Ebo Elder

Personal information
- Nationality: American
- Born: Ebo Elder December 23, 1978 Newnan, Georgia, U.S.
- Died: December 1, 2025 (aged 46) Hogansville, Georgia, U.S.
- Weight: Welterweight Light Welterweight Lightweight

Boxing career
- Stance: Southpaw

Boxing record
- Total fights: 25
- Wins: 22
- Win by KO: 14
- Losses: 3

Medal record
Goodwill Games
| Silver medal – second place | 1998 New York | Light Welterweight |

= Ebo Elder =

American boxer (1978–2025)

Ebo Elder (December 23, 1978 – December 1, 2025) was an American professional boxer. He was the WBO NABO Lightweight titleholder and also held the IBA Continental Light Welterweight title and WBO Inter-Continental Light Welterweight title. In January 2007, he left boxing to start Reality Ministries and began speaking at churches, colleges, public schools, youth detention centers and more.

==Professional boxing career==
Ebo began boxing at the age of two when his father bought him a punching bag. He had a long amateur career with 139 wins before turning professional in 2000, amassing 16 wins before his first loss.

After a series of wins over mid-level opponents including Emmanuel Clottey, Elder took a significant step up in class with a convincing win over undefeated contender Oscar Diaz, winning by a score of 98–92 on all three scorecards.

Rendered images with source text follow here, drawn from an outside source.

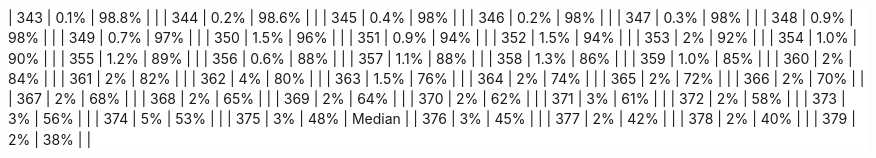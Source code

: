 | 343 | 0.1% | 98.8% |  |
| 344 | 0.2% | 98.6% |  |
| 345 | 0.4% | 98% |  |
| 346 | 0.2% | 98% |  |
| 347 | 0.3% | 98% |  |
| 348 | 0.9% | 98% |  |
| 349 | 0.7% | 97% |  |
| 350 | 1.5% | 96% |  |
| 351 | 0.9% | 94% |  |
| 352 | 1.5% | 94% |  |
| 353 | 2% | 92% |  |
| 354 | 1.0% | 90% |  |
| 355 | 1.2% | 89% |  |
| 356 | 0.6% | 88% |  |
| 357 | 1.1% | 88% |  |
| 358 | 1.3% | 86% |  |
| 359 | 1.0% | 85% |  |
| 360 | 2% | 84% |  |
| 361 | 2% | 82% |  |
| 362 | 4% | 80% |  |
| 363 | 1.5% | 76% |  |
| 364 | 2% | 74% |  |
| 365 | 2% | 72% |  |
| 366 | 2% | 70% |  |
| 367 | 2% | 68% |  |
| 368 | 2% | 65% |  |
| 369 | 2% | 64% |  |
| 370 | 2% | 62% |  |
| 371 | 3% | 61% |  |
| 372 | 2% | 58% |  |
| 373 | 3% | 56% |  |
| 374 | 5% | 53% |  |
| 375 | 3% | 48% | Median |
| 376 | 3% | 45% |  |
| 377 | 2% | 42% |  |
| 378 | 2% | 40% |  |
| 379 | 2% | 38% |  |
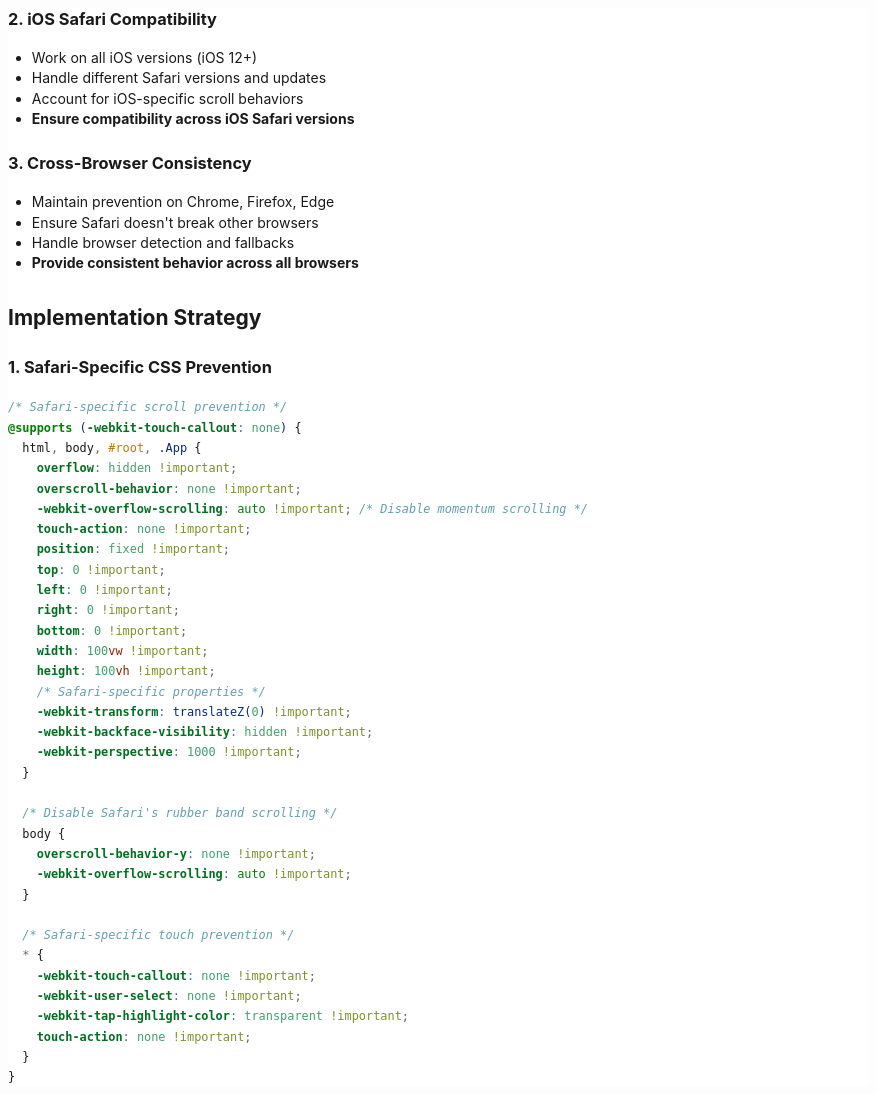 ### 2. iOS Safari Compatibility
- Work on all iOS versions (iOS 12+)
- Handle different Safari versions and updates
- Account for iOS-specific scroll behaviors
- **Ensure compatibility across iOS Safari versions**

### 3. Cross-Browser Consistency
- Maintain prevention on Chrome, Firefox, Edge
- Ensure Safari doesn't break other browsers
- Handle browser detection and fallbacks
- **Provide consistent behavior across all browsers**

## Implementation Strategy

### 1. Safari-Specific CSS Prevention
```css
/* Safari-specific scroll prevention */
@supports (-webkit-touch-callout: none) {
  html, body, #root, .App {
    overflow: hidden !important;
    overscroll-behavior: none !important;
    -webkit-overflow-scrolling: auto !important; /* Disable momentum scrolling */
    touch-action: none !important;
    position: fixed !important;
    top: 0 !important;
    left: 0 !important;
    right: 0 !important;
    bottom: 0 !important;
    width: 100vw !important;
    height: 100vh !important;
    /* Safari-specific properties */
    -webkit-transform: translateZ(0) !important;
    -webkit-backface-visibility: hidden !important;
    -webkit-perspective: 1000 !important;
  }
  
  /* Disable Safari's rubber band scrolling */
  body {
    overscroll-behavior-y: none !important;
    -webkit-overflow-scrolling: auto !important;
  }
  
  /* Safari-specific touch prevention */
  * {
    -webkit-touch-callout: none !important;
    -webkit-user-select: none !important;
    -webkit-tap-highlight-color: transparent !important;
    touch-action: none !important;
  }
}
```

After a tune-up bout, Elder scored a near-shutout victory over 23–7 Fernando Trejo, launching him into a WBO NABO lightweight title match.

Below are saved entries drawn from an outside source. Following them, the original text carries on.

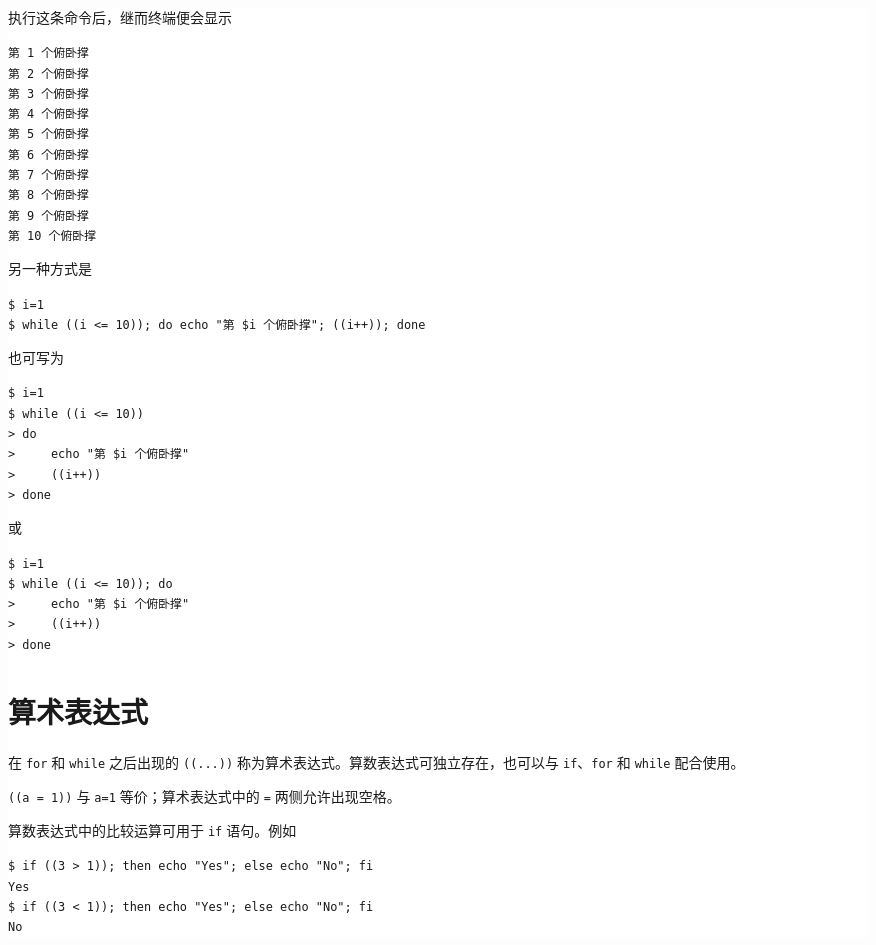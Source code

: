 执行这条命令后，继而终端便会显示

```
第 1 个俯卧撑
第 2 个俯卧撑
第 3 个俯卧撑
第 4 个俯卧撑
第 5 个俯卧撑
第 6 个俯卧撑
第 7 个俯卧撑
第 8 个俯卧撑
第 9 个俯卧撑
第 10 个俯卧撑
```

另一种方式是

```console
$ i=1
$ while ((i <= 10)); do echo "第 $i 个俯卧撑"; ((i++)); done
```

也可写为

```console
$ i=1
$ while ((i <= 10))
> do
>     echo "第 $i 个俯卧撑"
>     ((i++))
> done
```

或

```console
$ i=1
$ while ((i <= 10)); do
>     echo "第 $i 个俯卧撑"
>     ((i++))
> done
```

# 算术表达式

在 `for` 和 `while` 之后出现的 `((...))` 称为算术表达式。算数表达式可独立存在，也可以与 `if`、`for` 和 `while` 配合使用。

`((a = 1))` 与 `a=1` 等价；算术表达式中的 `=` 两侧允许出现空格。

算数表达式中的比较运算可用于 `if` 语句。例如

```
$ if ((3 > 1)); then echo "Yes"; else echo "No"; fi
Yes
$ if ((3 < 1)); then echo "Yes"; else echo "No"; fi
No
```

Elder won the WBO NABO lightweight title by 6th-round TKO over 17–3 Ricardo Fuentes, then defended it in a thrilling bout with 21–2 Courtney Burton. The scorecards were close after 11 rounds, before Elder dropped Burton twice in the twelfth, winning by TKO with 50 seconds left in the round. Shobox announcer Steve Farhood said of the Elder-Burton bout, "I don't think we've ever had a more physical, grueling, brutal fight."

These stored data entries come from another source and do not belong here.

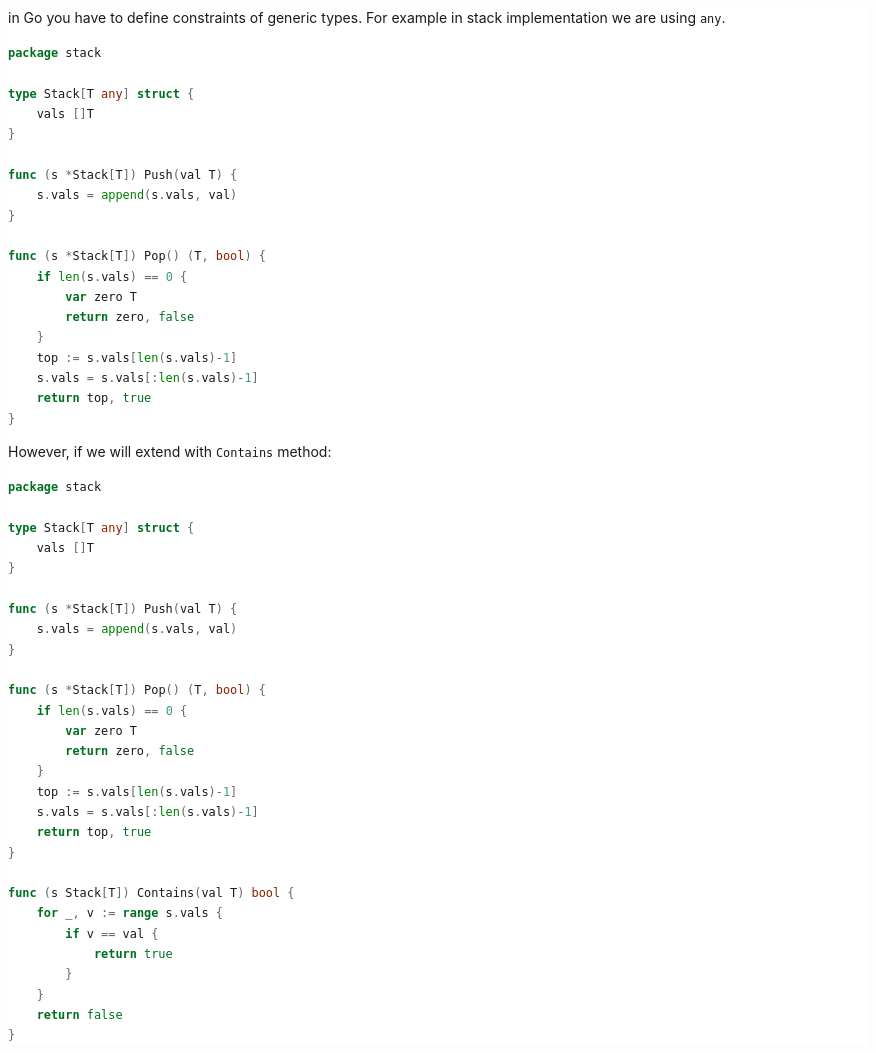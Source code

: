in Go you have to define constraints of generic types. For example in stack implementation we are using `any`.

```go
package stack

type Stack[T any] struct {
	vals []T
}

func (s *Stack[T]) Push(val T) {
	s.vals = append(s.vals, val)
}

func (s *Stack[T]) Pop() (T, bool) {
	if len(s.vals) == 0 {
		var zero T
		return zero, false
	}
	top := s.vals[len(s.vals)-1]
	s.vals = s.vals[:len(s.vals)-1]
	return top, true
}
```

However, if we will extend with `Contains` method:

```go
package stack

type Stack[T any] struct {
	vals []T
}

func (s *Stack[T]) Push(val T) {
	s.vals = append(s.vals, val)
}

func (s *Stack[T]) Pop() (T, bool) {
	if len(s.vals) == 0 {
		var zero T
		return zero, false
	}
	top := s.vals[len(s.vals)-1]
	s.vals = s.vals[:len(s.vals)-1]
	return top, true
}

func (s Stack[T]) Contains(val T) bool {
	for _, v := range s.vals {
		if v == val {
			return true
		}
	}
	return false
}
```
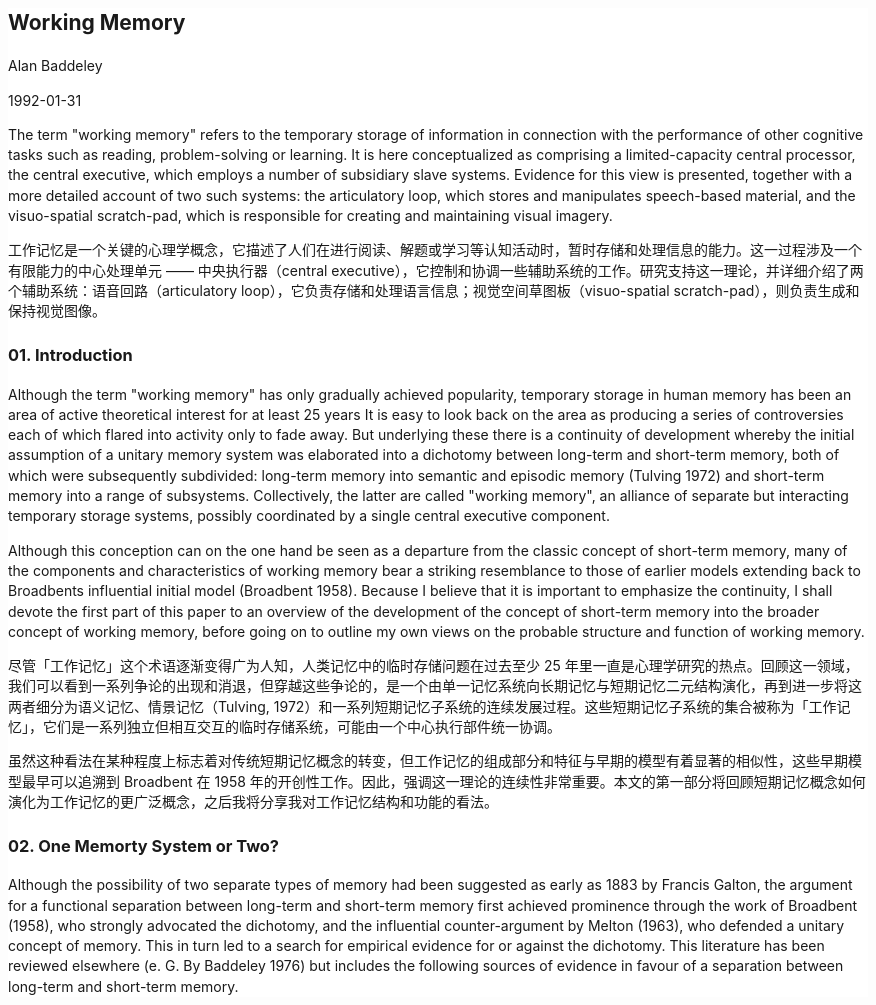 ## Working Memory

Alan Baddeley

1992-01-31

The term "working memory" refers to the temporary storage of information in connection with the performance of other cognitive tasks such as reading, problem-solving or learning. It is here conceptualized as comprising a limited-capacity central processor, the central executive, which employs a number of subsidiary slave systems. Evidence for this view is presented, together with a more detailed account of two such systems: the articulatory loop, which stores and manipulates speech-based material, and the visuo-spatial scratch-pad, which is responsible for creating and maintaining visual imagery.

工作记忆是一个关键的心理学概念，它描述了人们在进行阅读、解题或学习等认知活动时，暂时存储和处理信息的能力。这一过程涉及一个有限能力的中心处理单元 —— 中央执行器（central executive），它控制和协调一些辅助系统的工作。研究支持这一理论，并详细介绍了两个辅助系统：语音回路（articulatory loop），它负责存储和处理语言信息；视觉空间草图板（visuo-spatial scratch-pad），则负责生成和保持视觉图像。

### 01. Introduction

Although the term "working memory" has only gradually achieved popularity, temporary storage in human memory has been an area of active theoretical interest for at least 25 years It is easy to look back on the area as producing a series of controversies each of which flared into activity only to fade away. But underlying these there is a continuity of development whereby the initial assumption of a unitary memory system was elaborated into a dichotomy between long-term and short-term memory, both of which were subsequently subdivided: long-term memory into semantic and episodic memory (Tulving 1972) and short-term memory into a range of subsystems. Collectively, the latter are called "working memory", an alliance of separate but interacting temporary storage systems, possibly coordinated by a single central executive component. 

Although this conception can on the one hand be seen as a departure from the classic concept of short-term memory, many of the components and characteristics of working memory bear a striking resemblance to those of earlier models extending back to Broadbents influential initial model (Broadbent 1958). Because I believe that it is important to emphasize the continuity, I shall devote the first part of this paper to an overview of the development of the concept of short-term memory into the broader concept of working memory, before going on to outline my own views on the probable structure and function of working memory.

尽管「工作记忆」这个术语逐渐变得广为人知，人类记忆中的临时存储问题在过去至少 25 年里一直是心理学研究的热点。回顾这一领域，我们可以看到一系列争论的出现和消退，但穿越这些争论的，是一个由单一记忆系统向长期记忆与短期记忆二元结构演化，再到进一步将这两者细分为语义记忆、情景记忆（Tulving, 1972）和一系列短期记忆子系统的连续发展过程。这些短期记忆子系统的集合被称为「工作记忆」，它们是一系列独立但相互交互的临时存储系统，可能由一个中心执行部件统一协调。

虽然这种看法在某种程度上标志着对传统短期记忆概念的转变，但工作记忆的组成部分和特征与早期的模型有着显著的相似性，这些早期模型最早可以追溯到 Broadbent 在 1958 年的开创性工作。因此，强调这一理论的连续性非常重要。本文的第一部分将回顾短期记忆概念如何演化为工作记忆的更广泛概念，之后我将分享我对工作记忆结构和功能的看法。

### 02. One Memorty System or Two?

Although the possibility of two separate types of memory had been suggested as early as 1883 by Francis Galton, the argument for a functional separation between long-term and short-term memory first achieved prominence through the work of Broadbent (1958), who strongly advocated the dichotomy, and the influential counter-argument by Melton  (1963), who defended a unitary concept of memory. This in turn led to a search for empirical evidence for or against the dichotomy. This literature has been reviewed elsewhere (e. G. By Baddeley 1976) but includes the following sources of evidence in favour of a separation between long-term and short-term memory.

The win over Burton would be Elder's last. In his last fight before joining the ESPN reality show, "Contender Season 2", he lost to former title holder Lakva Sim, this time as the recipient of a 12th-round TKO.

===The Contender===
On the ESPN reality show The Contender 2 series debut, Elder was chosen to be on the Gold Team. In the first bout of the tournament, Ebo lost to Michael Stewart by technical knockout 1 minute 52 seconds into the 4th round.

==Later life and death==
Later a born-again Christian, Elder devoted his time away from the ring as a speaker, evangelist, Bible teacher and author. He died on December 1, 2025, at the age of 46. He had been diagnosed with glioblastoma, a form of brain cancer, in October 2024.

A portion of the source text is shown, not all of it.